Miedo, sí; lo hubo entre sus señorías, los empleados del Congreso y, por supuesto, entre nosotros, los informadores. Pero por encima del miedo se imponían dos sentimientos mucho más poderosos: la indignación y la vergüenza ante la intentona de unos pocos que amenazaba con acabar con la democracia, la reconciliación, las libertades y el Estado de derecho que entre todos habíamos conquistado y que volvía a alejarnos de esa Europa a la que aspirábamos.
Indignación y vergüenza que hoy volvemos a sentir todos los demócratas españoles y, en especial, quienes participamos en la Transición y vivimos ese dramático 23-F, ante este nuevo asalto a la democracia que se está perpetrando desde las instituciones por los partidos populistas y nacionalistas que quieren acabar con ese marco de libertades que garantiza la Constitución del 78; y por esos bárbaros antisistema que protagonizan la violencia callejera como protesta por la condena de un patán que se autodefine como artista, la gracia que no quiso darle el cielo.
Los límites de la libertad de expresión
Un delincuente condenado que confunde, como todos los desequilibrados que le siguen, la libertad de expresión con la exaltación del terrorismo, la instigación del asesinato, la calumnia y las injurias.
Actuaciones todas ellas tipificadas como delito en cualquier país civilizado y garante de los derechos y libertades colectivas e individuales.
Unos pandilleros sin ideología que están apoyados y alentados por una parte del Gobierno, los mismos que intentan controlar y fulminar la independencia del Poder Judicial, que amenazan a los medios de comunicación independientes o hablan de anomalías democráticas, con la tolerancia o la pasividad de la otra parte, y ante la irresponsabilidad de una oposición constitucionalista divida en tres marcas que les incapacita para presentar una alternativa sólida y creíble.
Los héroes, la resistencia
Hoy, 40 años después de aquel intento de golpe de Estado, la democracia española vuelve a estar amenazada con la diferencia de que entonces, al contrario de lo que hoy ocurre, había una clase política de altura y responsable, con sentido del Estado, sin servilismos y que anteponía los intereses nacionales a los personales o los partidarios.
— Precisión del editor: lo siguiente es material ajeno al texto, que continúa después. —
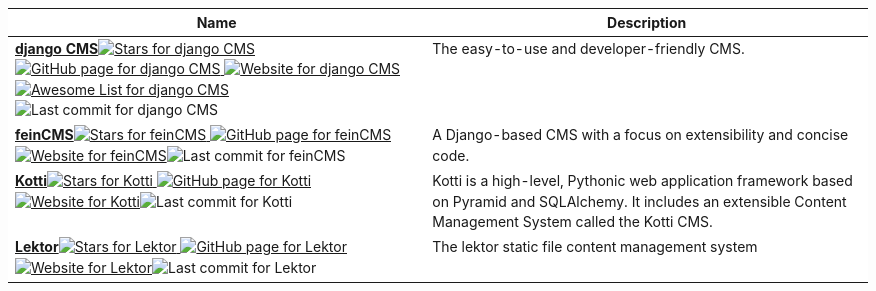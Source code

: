 | Name                                                                                                                                                                                                                                                                                                                                                                                                                                                                                                                                                                                                                                                                                                                      | Description                                                                                                                                                          |
| ------------------------------------------------------------------------------------------------------------------------------------------------------------------------------------------------------------------------------------------------------------------------------------------------------------------------------------------------------------------------------------------------------------------------------------------------------------------------------------------------------------------------------------------------------------------------------------------------------------------------------------------------------------------------------------------------------------------------- | -------------------------------------------------------------------------------------------------------------------------------------------------------------------- |
| [**django CMS**](https://github.com/divio/django-cms)[![Stars for django CMS](https://flat.badgen.net/github/stars/divio/django-cms?label=%E2%98%85\&color=black) ](https://github.com/divio/django-cms)[![GitHub page for django CMS](https://flat.badgen.net/badge/null/GitHub/29a745?label) ](https://github.com/divio/django-cms)[![Website for django CMS](https://flat.badgen.net/badge/null/Website/0566d6?label) ](http://www.django-cms.org)[![Awesome List for django CMS](https://flat.badgen.net/badge/icon/awesome?color=6f41c1\&icon=awesome\&label)](https://github.com/mishbahr/awesome-django-cms)![Last commit for django CMS](https://flat.badgen.net/github/last-commit/divio/django-cms?color=black) | The easy-to-use and developer-friendly CMS.                                                                                                                          |
| [**feinCMS**](https://github.com/feincms/feincms)[![Stars for feinCMS](https://flat.badgen.net/github/stars/feincms/feincms?label=%E2%98%85\&color=black) ](https://github.com/feincms/feincms)[![GitHub page for feinCMS](https://flat.badgen.net/badge/null/GitHub/29a745?label) ](https://github.com/feincms/feincms)[![Website for feinCMS](https://flat.badgen.net/badge/null/Website/0566d6?label)](http://www.feincms.org)![Last commit for feinCMS](https://flat.badgen.net/github/last-commit/feincms/feincms?color=black)                                                                                                                                                                                       | A Django-based CMS with a focus on extensibility and concise code.                                                                                                   |
| [**Kotti**](https://github.com/Kotti/Kotti)[![Stars for Kotti](https://flat.badgen.net/github/stars/Kotti/Kotti?label=%E2%98%85\&color=black) ](https://github.com/Kotti/Kotti)[![GitHub page for Kotti](https://flat.badgen.net/badge/null/GitHub/29a745?label) ](https://github.com/Kotti/Kotti)[![Website for Kotti](https://flat.badgen.net/badge/null/Website/0566d6?label)](http://kotti.pylonsproject.org)![Last commit for Kotti](https://flat.badgen.net/github/last-commit/Kotti/Kotti?color=black)                                                                                                                                                                                                             | Kotti is a high-level, Pythonic web application framework based on Pyramid and SQLAlchemy. It includes an extensible Content Management System called the Kotti CMS. |
| [**Lektor**](https://github.com/lektor/lektor)[![Stars for Lektor](https://flat.badgen.net/github/stars/lektor/lektor?label=%E2%98%85\&color=black) ](https://github.com/lektor/lektor)[![GitHub page for Lektor](https://flat.badgen.net/badge/null/GitHub/29a745?label) ](https://github.com/lektor/lektor)[![Website for Lektor](https://flat.badgen.net/badge/null/Website/0566d6?label)](https://www.getlektor.com)![Last commit for Lektor](https://flat.badgen.net/github/last-commit/lektor/lektor?color=black)                                                                                                                                                                                                   | The lektor static file content management system                                                                                                                     |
Y ese 23-F hubo también héroes. Lo fueron el presidente Adolfo Suárez y el teniente general y vicepresidente Manuel Gutiérrez Mellado. La imagen de ambos sentados en sus escaños mientras sonaban los disparos de los insurrectos -igual que Santiago Carrillo, al que ahora los podemitas y Garzón califican de facha y de traidor- todavía permanece en mi memoria.
Fueron héroes los miembros de ese Gobierno de subsecretarios presidido por Francisco Laína, lo fue también Sabino Fernández Campos desde La Zarzuela, el jefe de la División Acorazada Brunete, José Juste, y el resto de altos mandos del Ejército que permanecieron leales a la Corona y al Gobierno. Lo fueron todos los parlamentarios secuestrados, los compañeros de las radios que ese día dignificaron un medio que muchos creían en vías de extinción. Para ellos mi homenaje y agradecimiento.
Y héroe fue sobre todos el Rey Juan Carlos. El hombre que protagonizó el retorno de la democracia rompiendo con el régimen franquista fue también el responsable de que el golpe fracasara, de desenmascarar la conspiración del general Alfonso Armada y que, con su discurso vestido con el uniforme de capitán general, acabó con los aires golpistas en España.
El papel del Rey emérito
Un Rey Juan Carlos que hoy es el gran ausente del homenaje en la Cámara de los Diputados, que se verá obligado a asistir desde su retiro en Emiratos Árabes y que desde el inicio de su reinado trabajó para devolver a España la libertad, la concordia y el orgullo de pertenecer a un país homologable con las mejores democracias de Occidente.
Su ausencia hoy en el Congreso, esa sí es una anomalía democrática.